Records to use:
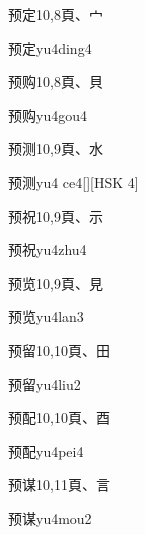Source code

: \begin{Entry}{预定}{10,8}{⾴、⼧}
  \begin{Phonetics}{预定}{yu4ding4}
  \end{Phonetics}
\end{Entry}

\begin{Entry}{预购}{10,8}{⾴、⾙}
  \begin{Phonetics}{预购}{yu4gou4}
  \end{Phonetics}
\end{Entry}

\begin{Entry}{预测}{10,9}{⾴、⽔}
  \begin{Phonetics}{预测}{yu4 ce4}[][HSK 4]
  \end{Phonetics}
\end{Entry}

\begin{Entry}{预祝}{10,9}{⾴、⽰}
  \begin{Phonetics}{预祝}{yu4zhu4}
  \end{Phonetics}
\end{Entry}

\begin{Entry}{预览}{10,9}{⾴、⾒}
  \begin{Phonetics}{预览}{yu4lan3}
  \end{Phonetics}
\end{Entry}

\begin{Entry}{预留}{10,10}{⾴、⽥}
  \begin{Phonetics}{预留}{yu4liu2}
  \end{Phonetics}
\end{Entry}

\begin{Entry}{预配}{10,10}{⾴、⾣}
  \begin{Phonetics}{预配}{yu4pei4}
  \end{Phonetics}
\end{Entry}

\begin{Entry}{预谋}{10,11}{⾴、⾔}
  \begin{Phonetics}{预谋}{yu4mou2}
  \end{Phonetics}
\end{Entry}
--
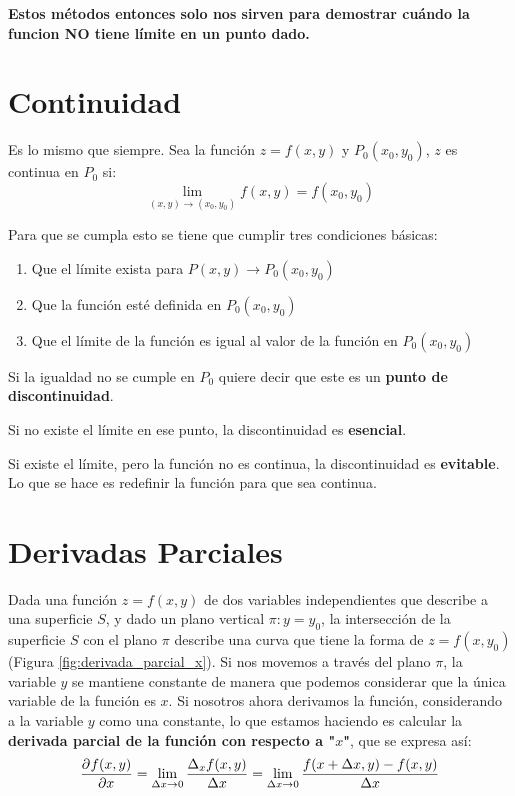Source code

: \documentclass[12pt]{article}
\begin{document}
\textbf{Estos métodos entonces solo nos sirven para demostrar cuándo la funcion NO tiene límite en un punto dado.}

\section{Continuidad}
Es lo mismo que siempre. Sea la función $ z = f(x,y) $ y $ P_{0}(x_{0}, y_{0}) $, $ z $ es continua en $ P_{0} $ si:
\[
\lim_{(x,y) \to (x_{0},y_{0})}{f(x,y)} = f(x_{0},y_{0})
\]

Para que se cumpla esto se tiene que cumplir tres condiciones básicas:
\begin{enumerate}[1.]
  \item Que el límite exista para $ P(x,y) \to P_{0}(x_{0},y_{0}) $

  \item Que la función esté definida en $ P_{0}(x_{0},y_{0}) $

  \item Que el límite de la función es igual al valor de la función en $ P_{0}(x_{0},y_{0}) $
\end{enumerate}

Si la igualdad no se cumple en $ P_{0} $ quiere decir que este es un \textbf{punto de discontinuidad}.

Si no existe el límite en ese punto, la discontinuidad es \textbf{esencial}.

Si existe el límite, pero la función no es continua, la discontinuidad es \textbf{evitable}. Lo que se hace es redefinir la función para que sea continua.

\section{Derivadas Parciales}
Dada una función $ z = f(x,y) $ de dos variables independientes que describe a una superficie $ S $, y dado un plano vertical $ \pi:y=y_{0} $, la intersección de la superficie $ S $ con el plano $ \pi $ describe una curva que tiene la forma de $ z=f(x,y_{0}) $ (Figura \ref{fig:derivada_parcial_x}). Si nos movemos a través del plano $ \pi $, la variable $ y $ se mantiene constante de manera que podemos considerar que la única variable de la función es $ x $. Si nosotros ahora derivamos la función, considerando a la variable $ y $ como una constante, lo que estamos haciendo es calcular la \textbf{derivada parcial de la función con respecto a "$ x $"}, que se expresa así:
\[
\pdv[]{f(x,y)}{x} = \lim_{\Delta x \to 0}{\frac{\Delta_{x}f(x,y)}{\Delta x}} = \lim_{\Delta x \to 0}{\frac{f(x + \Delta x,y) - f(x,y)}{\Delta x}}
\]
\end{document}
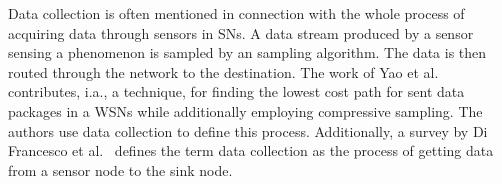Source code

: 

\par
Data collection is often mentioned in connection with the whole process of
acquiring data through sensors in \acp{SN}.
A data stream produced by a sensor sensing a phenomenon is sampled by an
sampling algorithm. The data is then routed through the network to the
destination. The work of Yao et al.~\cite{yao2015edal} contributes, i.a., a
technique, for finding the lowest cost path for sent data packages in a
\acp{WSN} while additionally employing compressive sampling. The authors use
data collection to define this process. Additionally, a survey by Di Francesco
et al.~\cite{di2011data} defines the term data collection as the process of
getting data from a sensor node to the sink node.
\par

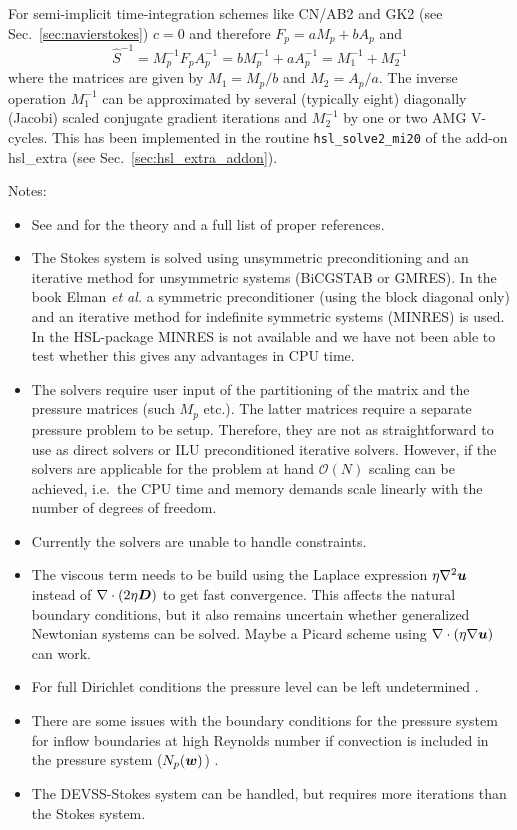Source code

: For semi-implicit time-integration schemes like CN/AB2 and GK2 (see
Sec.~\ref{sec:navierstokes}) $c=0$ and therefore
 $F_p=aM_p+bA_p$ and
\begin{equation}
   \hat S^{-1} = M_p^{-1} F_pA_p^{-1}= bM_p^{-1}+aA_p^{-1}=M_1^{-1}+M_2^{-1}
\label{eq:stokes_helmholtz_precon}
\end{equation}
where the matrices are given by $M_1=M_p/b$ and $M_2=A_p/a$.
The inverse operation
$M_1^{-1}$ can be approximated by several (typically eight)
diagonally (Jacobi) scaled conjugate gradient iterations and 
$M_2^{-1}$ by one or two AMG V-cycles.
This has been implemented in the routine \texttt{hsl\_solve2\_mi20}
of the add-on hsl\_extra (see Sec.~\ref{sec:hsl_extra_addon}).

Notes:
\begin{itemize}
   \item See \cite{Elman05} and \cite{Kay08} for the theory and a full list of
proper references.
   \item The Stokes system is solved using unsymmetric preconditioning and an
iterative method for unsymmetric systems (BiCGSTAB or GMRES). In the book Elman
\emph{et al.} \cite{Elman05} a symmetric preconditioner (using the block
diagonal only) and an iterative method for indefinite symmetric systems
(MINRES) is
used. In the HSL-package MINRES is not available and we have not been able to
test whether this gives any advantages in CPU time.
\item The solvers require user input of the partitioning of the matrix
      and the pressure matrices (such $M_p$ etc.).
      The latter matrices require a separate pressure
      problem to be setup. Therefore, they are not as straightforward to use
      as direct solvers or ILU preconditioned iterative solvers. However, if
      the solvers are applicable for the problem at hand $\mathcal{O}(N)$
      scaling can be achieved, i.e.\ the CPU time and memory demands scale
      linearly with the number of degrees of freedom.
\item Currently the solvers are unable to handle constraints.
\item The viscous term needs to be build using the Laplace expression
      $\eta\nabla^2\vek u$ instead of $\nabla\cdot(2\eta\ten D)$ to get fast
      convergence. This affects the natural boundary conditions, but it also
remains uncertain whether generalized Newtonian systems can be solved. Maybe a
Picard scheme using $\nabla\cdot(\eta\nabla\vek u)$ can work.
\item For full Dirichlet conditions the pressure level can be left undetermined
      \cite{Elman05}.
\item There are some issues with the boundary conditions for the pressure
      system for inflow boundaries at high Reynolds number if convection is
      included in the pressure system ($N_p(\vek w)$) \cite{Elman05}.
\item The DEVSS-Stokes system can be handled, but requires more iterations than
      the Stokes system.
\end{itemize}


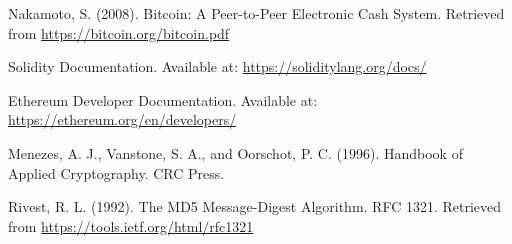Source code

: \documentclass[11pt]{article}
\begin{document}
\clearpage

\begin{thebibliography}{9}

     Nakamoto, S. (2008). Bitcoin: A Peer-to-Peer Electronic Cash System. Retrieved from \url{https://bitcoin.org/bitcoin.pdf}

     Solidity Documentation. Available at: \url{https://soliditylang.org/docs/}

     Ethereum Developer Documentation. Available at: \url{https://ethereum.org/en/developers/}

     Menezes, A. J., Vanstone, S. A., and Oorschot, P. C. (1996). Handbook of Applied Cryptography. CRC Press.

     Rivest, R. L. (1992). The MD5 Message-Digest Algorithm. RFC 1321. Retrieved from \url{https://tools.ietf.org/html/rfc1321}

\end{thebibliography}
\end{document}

Action item: Scan the data above. Return every line with "problem" in it.

Result of the task:
      problem to be setup. Therefore, they are not as straightforward to use
      the solvers are applicable for the problem at hand $\mathcal{O}(N)$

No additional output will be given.